A República Aristocrática

Neste blogue praticam-se a Liberdade e o Direito de Expressão próprios das Sociedades Avançadas
Sou, por natureza, profundamente melancólico e introvertido. Como Pessoa diria, vivo com a permanente sensação de ter abdicado de alguma coisa em mim, e a verdade é que abdiquei de muitas, em prol do Direito ao Silêncio e à Solidão. Exemplo disso foi a exposição pública que a E-Ko fez de algumas obras, do tempo em que eu era relativamente ingénuo, e ainda agora me espanta ver, do lado direito deste blogue, aquele caleidoscópio de quadros, e pensar "olha, eu já vi aquilo...", como se não fosse minha a autoria...
Reajo mesmo assim. Venho de uma família de estranhos contornos, onde me apagaram as memórias, pelo que eu não sei quem realmente sou. Aparentemente, isso radicava numa radicalidade que pretendia identificar-se com a Liberdade extrema. Emocionalmente, converteu-se numa espécie de tirania, de que dificilmente me libertarei. É uma casa cheia de fantasmas e segredos, e um Passado inalcançável, à medida que os anos passam e os protagonistas, ou vão enlouquecendo, ou morrendo.

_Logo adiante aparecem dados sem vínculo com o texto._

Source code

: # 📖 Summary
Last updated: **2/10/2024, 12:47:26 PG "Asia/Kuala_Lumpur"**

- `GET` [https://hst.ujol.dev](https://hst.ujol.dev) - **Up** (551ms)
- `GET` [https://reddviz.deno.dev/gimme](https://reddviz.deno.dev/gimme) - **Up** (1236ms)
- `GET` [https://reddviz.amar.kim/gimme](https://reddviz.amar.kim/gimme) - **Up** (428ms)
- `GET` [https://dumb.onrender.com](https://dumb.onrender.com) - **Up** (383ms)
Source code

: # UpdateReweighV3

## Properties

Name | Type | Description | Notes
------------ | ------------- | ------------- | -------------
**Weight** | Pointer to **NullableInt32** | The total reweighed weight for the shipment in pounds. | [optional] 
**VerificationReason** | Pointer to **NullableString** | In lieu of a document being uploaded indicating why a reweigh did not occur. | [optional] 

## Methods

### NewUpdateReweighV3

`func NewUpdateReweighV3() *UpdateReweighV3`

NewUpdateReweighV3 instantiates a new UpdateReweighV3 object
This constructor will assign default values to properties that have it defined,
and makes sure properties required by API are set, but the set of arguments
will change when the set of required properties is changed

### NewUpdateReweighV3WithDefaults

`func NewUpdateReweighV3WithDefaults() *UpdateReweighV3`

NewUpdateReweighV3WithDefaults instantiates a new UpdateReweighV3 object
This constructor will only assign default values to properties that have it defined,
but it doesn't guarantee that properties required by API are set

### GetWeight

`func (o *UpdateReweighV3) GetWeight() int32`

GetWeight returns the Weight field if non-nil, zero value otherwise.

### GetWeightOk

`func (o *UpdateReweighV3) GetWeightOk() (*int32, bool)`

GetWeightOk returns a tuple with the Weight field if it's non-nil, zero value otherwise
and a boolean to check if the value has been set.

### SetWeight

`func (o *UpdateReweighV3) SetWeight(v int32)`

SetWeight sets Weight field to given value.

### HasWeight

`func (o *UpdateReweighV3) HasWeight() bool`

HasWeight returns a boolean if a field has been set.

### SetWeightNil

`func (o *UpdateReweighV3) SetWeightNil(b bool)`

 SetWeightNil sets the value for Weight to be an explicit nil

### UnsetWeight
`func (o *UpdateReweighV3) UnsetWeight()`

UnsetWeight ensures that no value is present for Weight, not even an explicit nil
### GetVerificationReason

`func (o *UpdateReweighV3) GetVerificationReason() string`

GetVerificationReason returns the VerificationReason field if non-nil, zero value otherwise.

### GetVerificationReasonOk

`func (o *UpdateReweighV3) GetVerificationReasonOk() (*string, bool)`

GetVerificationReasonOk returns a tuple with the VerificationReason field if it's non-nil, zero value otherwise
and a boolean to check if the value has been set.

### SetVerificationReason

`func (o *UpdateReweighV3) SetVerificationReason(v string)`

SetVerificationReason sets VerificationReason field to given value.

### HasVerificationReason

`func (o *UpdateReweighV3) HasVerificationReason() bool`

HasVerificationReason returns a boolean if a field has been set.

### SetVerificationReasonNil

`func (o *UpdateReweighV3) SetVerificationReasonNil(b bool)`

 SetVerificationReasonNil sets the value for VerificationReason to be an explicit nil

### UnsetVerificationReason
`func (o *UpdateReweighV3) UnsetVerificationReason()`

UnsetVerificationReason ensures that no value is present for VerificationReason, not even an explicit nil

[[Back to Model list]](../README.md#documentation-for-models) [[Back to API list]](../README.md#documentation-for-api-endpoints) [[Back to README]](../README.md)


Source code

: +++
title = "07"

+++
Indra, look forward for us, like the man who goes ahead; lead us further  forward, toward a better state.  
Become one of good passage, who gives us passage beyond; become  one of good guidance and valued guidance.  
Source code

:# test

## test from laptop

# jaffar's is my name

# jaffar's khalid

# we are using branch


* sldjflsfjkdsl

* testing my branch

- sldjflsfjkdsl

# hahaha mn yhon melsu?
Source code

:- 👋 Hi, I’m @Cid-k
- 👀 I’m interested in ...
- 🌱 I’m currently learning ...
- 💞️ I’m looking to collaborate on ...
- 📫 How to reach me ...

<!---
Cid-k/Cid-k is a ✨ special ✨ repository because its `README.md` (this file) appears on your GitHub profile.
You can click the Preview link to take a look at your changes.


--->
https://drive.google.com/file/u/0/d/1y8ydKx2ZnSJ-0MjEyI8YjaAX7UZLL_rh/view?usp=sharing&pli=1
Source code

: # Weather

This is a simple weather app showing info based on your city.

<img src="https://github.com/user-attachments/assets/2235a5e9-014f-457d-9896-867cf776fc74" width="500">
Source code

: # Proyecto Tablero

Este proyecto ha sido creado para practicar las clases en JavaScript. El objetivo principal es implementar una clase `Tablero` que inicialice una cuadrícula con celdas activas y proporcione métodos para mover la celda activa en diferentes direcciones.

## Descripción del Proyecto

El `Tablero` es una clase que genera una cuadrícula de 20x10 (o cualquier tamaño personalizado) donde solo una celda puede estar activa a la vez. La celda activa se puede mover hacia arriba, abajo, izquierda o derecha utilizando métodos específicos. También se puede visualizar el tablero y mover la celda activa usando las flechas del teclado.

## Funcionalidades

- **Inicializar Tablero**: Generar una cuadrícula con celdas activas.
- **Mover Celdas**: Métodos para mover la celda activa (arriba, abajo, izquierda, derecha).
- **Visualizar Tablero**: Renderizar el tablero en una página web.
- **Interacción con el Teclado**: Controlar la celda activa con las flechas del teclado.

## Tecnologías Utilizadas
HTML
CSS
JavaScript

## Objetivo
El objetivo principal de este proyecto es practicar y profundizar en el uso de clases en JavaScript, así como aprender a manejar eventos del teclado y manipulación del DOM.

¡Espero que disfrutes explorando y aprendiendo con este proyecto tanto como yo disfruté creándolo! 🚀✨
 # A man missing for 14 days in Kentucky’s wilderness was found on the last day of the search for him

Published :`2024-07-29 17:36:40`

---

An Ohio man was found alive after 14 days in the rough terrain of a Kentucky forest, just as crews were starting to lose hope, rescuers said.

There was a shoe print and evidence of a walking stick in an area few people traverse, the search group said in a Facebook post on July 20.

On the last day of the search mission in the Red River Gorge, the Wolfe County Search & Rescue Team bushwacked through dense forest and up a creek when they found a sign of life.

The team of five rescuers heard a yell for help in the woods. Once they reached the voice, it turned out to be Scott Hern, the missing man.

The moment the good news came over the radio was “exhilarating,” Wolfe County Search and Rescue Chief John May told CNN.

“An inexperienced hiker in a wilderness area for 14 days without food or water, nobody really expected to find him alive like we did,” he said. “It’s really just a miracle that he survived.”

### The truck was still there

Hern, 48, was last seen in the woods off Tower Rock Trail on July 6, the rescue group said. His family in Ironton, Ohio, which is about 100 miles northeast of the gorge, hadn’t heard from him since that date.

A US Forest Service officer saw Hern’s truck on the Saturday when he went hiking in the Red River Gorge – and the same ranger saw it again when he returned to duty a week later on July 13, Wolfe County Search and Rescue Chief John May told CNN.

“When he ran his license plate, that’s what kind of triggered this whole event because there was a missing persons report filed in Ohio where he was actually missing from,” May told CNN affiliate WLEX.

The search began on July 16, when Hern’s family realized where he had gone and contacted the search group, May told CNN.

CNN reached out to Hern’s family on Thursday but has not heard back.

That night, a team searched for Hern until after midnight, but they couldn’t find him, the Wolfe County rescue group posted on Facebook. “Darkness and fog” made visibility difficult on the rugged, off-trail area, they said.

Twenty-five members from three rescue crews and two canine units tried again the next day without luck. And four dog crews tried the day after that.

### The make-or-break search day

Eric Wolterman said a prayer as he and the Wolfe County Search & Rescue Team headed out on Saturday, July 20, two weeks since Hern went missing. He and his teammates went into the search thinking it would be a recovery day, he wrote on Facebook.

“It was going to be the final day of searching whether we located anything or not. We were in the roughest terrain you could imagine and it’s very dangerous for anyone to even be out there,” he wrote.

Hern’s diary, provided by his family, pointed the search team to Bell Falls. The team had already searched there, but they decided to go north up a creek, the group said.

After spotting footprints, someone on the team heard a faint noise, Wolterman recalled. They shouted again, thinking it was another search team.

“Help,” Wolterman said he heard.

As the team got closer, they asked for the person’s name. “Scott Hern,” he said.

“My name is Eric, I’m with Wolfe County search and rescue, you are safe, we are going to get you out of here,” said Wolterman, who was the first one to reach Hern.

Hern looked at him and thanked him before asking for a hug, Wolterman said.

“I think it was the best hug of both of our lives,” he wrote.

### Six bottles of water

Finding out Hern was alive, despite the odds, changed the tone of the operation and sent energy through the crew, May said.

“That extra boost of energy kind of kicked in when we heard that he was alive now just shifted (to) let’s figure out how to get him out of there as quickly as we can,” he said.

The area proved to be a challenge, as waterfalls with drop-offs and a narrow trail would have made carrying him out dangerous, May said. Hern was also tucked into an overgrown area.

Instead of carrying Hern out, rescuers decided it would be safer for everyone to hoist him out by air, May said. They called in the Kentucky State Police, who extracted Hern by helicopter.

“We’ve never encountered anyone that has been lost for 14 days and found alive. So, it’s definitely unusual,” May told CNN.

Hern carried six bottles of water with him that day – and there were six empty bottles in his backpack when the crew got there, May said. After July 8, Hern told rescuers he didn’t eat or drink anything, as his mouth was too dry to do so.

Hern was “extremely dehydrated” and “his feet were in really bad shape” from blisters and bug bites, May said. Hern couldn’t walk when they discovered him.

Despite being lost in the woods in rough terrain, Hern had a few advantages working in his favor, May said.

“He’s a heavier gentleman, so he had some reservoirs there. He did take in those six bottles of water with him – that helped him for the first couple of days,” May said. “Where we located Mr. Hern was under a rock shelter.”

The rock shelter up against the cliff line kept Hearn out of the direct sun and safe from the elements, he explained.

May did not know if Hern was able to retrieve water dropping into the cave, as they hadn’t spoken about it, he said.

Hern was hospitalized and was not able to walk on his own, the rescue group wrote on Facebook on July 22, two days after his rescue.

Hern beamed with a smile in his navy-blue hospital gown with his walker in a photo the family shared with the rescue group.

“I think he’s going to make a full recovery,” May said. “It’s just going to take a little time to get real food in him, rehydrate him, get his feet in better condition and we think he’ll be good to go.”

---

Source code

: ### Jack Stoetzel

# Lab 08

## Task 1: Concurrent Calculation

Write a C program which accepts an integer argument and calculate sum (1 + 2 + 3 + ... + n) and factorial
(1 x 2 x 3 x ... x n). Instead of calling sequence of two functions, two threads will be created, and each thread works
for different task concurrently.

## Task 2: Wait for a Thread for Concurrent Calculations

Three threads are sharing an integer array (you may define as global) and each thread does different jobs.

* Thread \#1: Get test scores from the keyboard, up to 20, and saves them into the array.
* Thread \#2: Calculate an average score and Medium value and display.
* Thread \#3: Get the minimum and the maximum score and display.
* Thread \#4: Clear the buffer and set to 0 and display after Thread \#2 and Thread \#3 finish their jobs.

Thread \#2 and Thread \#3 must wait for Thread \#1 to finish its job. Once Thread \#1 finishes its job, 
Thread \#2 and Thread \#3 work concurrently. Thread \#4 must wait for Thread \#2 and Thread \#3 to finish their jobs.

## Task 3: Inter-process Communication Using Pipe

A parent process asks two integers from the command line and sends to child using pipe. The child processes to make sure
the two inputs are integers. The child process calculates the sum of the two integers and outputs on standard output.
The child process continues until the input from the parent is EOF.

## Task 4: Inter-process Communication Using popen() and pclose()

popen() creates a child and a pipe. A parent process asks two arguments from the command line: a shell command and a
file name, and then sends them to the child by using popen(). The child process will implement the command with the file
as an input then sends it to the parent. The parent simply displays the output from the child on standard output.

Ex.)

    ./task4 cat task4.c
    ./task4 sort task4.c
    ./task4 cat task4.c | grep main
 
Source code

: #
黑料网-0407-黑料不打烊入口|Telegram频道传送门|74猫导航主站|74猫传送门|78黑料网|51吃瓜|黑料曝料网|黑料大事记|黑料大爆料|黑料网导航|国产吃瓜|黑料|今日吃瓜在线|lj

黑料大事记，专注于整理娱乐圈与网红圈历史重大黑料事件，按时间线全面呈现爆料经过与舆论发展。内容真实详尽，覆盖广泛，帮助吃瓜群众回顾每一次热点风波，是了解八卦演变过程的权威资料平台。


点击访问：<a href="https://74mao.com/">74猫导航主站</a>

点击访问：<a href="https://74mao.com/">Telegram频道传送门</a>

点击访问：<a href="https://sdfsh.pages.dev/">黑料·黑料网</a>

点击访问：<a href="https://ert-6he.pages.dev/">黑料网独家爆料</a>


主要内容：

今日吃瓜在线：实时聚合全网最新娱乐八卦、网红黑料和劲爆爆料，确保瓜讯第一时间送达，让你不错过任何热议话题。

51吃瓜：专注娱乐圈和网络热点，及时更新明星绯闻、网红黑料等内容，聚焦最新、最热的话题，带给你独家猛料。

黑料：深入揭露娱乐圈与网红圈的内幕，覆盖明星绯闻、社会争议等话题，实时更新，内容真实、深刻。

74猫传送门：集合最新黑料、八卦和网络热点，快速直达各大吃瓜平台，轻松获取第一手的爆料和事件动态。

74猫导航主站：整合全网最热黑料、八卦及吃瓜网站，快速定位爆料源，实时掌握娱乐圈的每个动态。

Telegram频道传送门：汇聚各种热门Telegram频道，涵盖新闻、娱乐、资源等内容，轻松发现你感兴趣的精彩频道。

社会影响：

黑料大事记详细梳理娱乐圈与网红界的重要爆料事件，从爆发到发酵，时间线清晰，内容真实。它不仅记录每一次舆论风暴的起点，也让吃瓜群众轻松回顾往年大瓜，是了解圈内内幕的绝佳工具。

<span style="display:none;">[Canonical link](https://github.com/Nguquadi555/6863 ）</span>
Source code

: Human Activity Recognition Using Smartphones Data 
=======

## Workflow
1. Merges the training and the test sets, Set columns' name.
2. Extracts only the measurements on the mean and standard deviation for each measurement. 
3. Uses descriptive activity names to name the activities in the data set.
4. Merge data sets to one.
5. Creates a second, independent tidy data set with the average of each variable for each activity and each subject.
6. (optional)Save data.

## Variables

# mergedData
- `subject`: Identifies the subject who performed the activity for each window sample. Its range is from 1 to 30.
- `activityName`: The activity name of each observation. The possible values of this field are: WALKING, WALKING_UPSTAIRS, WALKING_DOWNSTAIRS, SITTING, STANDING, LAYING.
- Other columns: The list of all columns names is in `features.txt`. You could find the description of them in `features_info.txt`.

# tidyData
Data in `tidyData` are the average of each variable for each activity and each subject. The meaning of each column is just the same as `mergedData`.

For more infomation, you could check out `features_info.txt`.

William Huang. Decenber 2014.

Fui criado num tradição radicalmente republicana, numa espécie de "mea culpa" de ter tido outras origens que não as vulgares. Recebi o nome que recebi, em homenagem ao Príncipe Real, D. Luís Filipe, por causa do safado do meu avô ter estado demasiado próximo daquela coisa feia que foi o Regicídio, e só se livrou do exílio em Timor, porque os seus camaradas Maçónicos e Carbonários terem obrigado a sair de Portugal um dos mais pacifícos e cultos Chefes de Estado que poderíamos ter tido, Manuel, o Segundo.
A República era-me apresentada como uma façanha, e a minha avó, ateia, blasfema e iconoclasta até à quinta casa, exigiu ser enterrada embrulhada na bandeira verde e vermelha do Novo Regime. Pode-se dizer que não, mas essas coisas marcam. Mais tarde, pelo lado paterno, soube que o meu nome tinha sido completamente podado, de modo a deixar o número mínimo de apelidos, para que não houvesse quaisquer veleidades de regressar a um Passado, que era considerado perigoso. O apuro chegou ao facto de que devo ser das poucas pessoas, que conheço, que apenas têm um nome próprio, para que não houvesse quaisquer confusões com a parafrenália de Antónios Marias Josés Filipes de Gonzaga, etc., que marcavam uma certa heráldica do significante. Mais tarde, com o cultivar das minhas coisas, soube que tinha sido vítima de uma "estalinização", e que, mentalmente, deveria ter aceitado envergar o uniforme cinza com que o Camarada Mao, durante décadas, tornou a radiosa China numa coisa sombria.
A verdade é que nunca aceitei, e chega de confissões na primeira pessoa.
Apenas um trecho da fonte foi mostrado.